July 2018 edit: This article was written in 2017, a fair amount has changed in the fast-moving k8s world since then. A couple of notes:
**_automountServiceAccountToken: false_**
Now to the original article…
TLDR: the challenges for the BsidesSF CTF were run in Docker containers on Kubernetes using Google Container Engine. Because of the two infrastructure issues, it was possible to exploit one of the early challenges, steal service account keys, and then use those keys to directly access flags. One of these problems was discovered (but not exploited) by a competitor.
On the weekend before RSA (Feb 11 — Feb 13), we ran the capture the flag competition for BsidesSF. It was targeted at beginner/intermediate players and turned out to be pretty successful, with over 500 teams participating internationally. We decided to run all our challenges in docker containers on Google Container Engine (GKE). I won’t delve too much into this decision, but as a small team with time constraints Docker and Kubernetes allowed us to focus our efforts on writing interesting challenges and made deployment, maintenance, and scaling dead simple. Though it worked out for us, there are many reasons why these tools might not be suitable for CTFs.
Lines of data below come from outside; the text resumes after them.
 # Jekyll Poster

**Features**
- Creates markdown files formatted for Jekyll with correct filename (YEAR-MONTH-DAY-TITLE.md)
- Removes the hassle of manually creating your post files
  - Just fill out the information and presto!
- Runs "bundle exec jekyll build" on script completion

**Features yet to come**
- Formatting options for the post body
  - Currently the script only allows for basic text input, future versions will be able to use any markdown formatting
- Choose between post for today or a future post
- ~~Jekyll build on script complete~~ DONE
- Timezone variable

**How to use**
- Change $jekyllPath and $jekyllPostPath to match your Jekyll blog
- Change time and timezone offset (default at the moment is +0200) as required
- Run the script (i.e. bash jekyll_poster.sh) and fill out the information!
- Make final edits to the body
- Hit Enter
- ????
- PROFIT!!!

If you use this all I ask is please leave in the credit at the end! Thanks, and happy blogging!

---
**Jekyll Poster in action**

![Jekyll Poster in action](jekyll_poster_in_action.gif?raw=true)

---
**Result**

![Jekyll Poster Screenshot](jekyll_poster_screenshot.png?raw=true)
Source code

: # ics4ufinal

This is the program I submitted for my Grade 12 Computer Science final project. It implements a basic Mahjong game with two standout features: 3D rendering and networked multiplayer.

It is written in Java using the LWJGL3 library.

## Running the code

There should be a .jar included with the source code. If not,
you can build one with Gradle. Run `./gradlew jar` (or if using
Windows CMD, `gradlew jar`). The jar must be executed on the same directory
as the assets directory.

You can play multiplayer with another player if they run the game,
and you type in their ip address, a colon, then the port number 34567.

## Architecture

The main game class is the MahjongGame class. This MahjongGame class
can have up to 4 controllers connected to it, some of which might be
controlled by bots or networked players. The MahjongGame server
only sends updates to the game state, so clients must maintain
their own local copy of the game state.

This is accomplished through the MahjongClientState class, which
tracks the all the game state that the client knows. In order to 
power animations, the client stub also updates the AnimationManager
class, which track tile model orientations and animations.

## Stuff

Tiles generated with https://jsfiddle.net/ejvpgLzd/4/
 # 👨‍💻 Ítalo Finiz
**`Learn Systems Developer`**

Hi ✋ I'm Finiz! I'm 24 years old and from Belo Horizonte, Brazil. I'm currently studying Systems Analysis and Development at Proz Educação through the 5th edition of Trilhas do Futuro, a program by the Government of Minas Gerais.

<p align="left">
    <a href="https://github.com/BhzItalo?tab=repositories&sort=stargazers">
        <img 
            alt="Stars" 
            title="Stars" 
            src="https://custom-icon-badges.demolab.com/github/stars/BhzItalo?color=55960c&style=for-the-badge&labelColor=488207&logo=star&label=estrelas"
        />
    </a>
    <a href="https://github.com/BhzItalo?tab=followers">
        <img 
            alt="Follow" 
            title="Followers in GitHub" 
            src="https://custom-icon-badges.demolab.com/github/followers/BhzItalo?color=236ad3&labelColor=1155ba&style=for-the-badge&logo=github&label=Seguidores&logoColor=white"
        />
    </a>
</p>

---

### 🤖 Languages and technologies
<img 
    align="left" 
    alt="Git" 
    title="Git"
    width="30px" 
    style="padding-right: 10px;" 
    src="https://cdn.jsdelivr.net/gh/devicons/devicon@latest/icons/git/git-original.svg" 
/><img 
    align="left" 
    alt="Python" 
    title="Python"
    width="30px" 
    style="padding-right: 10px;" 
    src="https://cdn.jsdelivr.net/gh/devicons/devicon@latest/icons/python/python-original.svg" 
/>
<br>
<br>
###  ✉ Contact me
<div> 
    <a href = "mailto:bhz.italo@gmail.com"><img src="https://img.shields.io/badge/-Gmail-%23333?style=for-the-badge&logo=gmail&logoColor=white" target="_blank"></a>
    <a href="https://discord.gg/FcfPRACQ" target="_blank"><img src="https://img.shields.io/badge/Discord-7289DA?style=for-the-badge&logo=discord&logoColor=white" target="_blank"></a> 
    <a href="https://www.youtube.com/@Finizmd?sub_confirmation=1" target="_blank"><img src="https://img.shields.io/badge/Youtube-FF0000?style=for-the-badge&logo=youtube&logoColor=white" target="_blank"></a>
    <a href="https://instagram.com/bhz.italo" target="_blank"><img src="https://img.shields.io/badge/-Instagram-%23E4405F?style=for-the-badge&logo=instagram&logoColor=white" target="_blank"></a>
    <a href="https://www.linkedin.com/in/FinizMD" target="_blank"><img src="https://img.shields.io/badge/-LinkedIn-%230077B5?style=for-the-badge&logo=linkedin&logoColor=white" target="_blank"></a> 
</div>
CTF is intended to be a hacker’s playground and many challenges will allow competitors to run arbitrary code on your machines. Competitors should be able to do essentially whatever they want as long as they are not able to interfere with other teams, damage the challenge, or access resources that are out of scope (other flags, the scoreboard, etc.) For this reason, isolation of the challenge resources is critical. After talking with a few other CTF organizers, I learned that this isolation is most often achieved with completely separate hosts, VMs under ESXi or Xen, or simple chroot jails. With Docker, many of our challenges deployed were on the same host and isolation was provided by kernel namespaces and control groups- features of the linux kernel that underly this technology.
Docker and Kubernetes together introduce new attack surface that could allow competitors to break the challenge isolation. Namely:
kubectl exec a_pod — cat /flag .
Kubernetes also manages cluster state in an etcd database, but fortunately access to this database from the rest of the cluster is disabled by GKE.Let’s run through each of these.
The Docker docs have very thorough documentation about the Docker security model. Though containers are generally not considered a suitable replacement for VMs, we decided that we trusted the isolation provided by the linux kernel enough. We ran all our challenges as an unprivileged user within the container, and challenges that required network isolation were deployed to different clusters. We also had plans for using the Kubernetes container security context and applying seccomp profiles, but sadly didn’t have time for this. Either way, a container escape is certainly not trivial and generally requires a kernel vulnerability like Dirty Cow. It seemed unlikely that someone would bring one of these out for our relatively unknown, beginner to intermediate CTF.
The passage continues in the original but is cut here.